* GOAL OF THE EXERCISE *
How many lines in the listing below include the word "shell"? Reply with the count alone.
(Beginning of DATA FOR REVIEW)
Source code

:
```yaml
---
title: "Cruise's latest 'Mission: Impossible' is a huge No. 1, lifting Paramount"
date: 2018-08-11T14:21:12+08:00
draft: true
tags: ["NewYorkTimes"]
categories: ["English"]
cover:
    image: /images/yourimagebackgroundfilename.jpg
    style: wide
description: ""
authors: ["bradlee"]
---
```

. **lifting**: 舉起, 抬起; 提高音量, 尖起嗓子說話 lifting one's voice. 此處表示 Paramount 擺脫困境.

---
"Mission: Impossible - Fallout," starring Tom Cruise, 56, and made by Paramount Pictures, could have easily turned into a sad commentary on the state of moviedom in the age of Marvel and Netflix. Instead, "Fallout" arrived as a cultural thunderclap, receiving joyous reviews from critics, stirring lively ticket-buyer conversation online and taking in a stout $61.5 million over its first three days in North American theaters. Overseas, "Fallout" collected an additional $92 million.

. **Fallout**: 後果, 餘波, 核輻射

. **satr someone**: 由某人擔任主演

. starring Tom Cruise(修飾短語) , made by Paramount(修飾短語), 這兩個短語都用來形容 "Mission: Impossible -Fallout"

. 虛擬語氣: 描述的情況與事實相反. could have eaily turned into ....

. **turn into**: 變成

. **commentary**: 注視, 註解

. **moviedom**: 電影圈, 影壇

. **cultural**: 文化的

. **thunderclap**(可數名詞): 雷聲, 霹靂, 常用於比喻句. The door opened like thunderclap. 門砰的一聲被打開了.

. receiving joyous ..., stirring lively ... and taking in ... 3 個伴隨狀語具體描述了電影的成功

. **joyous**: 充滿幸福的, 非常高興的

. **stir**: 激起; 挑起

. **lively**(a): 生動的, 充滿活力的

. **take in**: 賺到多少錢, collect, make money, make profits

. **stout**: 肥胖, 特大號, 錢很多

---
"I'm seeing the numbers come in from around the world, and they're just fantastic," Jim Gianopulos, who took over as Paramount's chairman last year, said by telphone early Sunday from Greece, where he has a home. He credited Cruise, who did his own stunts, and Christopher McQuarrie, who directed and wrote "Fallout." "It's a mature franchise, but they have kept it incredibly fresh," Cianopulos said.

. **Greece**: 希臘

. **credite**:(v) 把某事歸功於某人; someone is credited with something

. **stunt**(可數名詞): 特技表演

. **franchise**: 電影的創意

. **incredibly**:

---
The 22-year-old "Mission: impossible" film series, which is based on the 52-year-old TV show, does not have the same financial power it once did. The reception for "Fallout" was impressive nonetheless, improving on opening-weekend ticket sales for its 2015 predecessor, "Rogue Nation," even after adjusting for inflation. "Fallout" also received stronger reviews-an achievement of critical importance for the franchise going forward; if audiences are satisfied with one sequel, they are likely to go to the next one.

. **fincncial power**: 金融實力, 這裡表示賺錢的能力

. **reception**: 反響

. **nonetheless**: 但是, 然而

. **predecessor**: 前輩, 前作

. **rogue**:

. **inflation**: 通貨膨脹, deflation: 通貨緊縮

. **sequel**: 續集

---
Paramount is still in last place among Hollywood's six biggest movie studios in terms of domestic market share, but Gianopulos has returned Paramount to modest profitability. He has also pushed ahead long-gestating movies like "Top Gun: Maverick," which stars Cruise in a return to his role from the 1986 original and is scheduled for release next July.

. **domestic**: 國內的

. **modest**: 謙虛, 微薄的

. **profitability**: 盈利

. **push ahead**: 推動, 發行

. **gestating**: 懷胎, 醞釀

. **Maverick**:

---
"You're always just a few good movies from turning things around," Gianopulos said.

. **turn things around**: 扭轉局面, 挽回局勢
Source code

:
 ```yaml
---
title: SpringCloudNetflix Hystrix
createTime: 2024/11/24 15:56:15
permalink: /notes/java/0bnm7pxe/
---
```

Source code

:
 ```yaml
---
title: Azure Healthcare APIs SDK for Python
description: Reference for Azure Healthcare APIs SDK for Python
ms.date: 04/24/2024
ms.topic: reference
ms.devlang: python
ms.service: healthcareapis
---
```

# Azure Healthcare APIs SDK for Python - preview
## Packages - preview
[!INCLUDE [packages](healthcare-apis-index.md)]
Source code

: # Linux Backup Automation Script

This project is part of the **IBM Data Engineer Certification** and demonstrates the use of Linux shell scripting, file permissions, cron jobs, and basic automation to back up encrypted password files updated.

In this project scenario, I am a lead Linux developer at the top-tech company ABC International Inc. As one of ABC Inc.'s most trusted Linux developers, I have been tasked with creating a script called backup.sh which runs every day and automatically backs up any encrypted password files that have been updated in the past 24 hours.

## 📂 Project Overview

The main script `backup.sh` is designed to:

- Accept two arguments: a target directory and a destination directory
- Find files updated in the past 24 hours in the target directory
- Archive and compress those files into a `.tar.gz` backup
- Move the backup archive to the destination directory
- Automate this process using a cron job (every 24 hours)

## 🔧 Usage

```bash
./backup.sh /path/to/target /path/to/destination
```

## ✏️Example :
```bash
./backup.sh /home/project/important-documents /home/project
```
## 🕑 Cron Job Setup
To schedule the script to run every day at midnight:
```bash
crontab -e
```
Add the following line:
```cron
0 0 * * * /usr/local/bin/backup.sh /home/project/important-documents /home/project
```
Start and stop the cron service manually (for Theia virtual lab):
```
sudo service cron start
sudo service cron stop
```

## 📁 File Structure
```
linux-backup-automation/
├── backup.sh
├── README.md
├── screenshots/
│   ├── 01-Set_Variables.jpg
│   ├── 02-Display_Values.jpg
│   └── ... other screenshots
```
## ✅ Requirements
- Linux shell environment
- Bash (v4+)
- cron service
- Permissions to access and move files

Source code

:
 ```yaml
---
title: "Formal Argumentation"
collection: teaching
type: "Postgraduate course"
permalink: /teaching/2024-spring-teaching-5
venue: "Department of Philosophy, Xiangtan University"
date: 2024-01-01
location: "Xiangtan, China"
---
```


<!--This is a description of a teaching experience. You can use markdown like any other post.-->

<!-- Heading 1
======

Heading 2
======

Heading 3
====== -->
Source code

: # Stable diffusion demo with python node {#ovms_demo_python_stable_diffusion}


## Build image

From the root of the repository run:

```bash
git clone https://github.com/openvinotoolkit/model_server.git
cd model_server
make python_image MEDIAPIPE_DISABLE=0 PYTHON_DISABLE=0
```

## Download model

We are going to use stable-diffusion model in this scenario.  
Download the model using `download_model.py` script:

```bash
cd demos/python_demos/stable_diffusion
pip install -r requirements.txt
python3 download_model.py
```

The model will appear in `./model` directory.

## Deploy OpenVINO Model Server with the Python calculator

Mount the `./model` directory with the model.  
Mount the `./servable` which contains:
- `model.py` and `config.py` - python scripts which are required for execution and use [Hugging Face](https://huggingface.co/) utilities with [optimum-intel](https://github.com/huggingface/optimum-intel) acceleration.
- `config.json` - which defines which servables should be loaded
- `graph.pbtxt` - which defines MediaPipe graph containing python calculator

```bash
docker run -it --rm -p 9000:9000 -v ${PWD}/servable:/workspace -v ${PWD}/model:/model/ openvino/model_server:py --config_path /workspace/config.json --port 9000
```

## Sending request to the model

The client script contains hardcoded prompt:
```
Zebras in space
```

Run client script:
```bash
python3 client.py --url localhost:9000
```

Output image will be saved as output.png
(End of DATA FOR REVIEW)
* SOLUTION FOR THIS EXERCISE *
2